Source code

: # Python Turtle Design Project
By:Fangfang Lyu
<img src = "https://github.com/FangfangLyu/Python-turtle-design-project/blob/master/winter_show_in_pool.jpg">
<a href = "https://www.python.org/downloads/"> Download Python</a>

WHAT YOU SHOULD DO> Each line from the one containing "Turtle Design Project" through the last line of the material must be restated word for word, with no other text.

RESULT OF THE TASK>
: # Python Turtle Design Project
By:Fangfang Lyu
<img src = "https://github.com/FangfangLyu/Python-turtle-design-project/blob/master/winter_show_in_pool.jpg">
<a href = "https://www.python.org/downloads/"> Download Python</a>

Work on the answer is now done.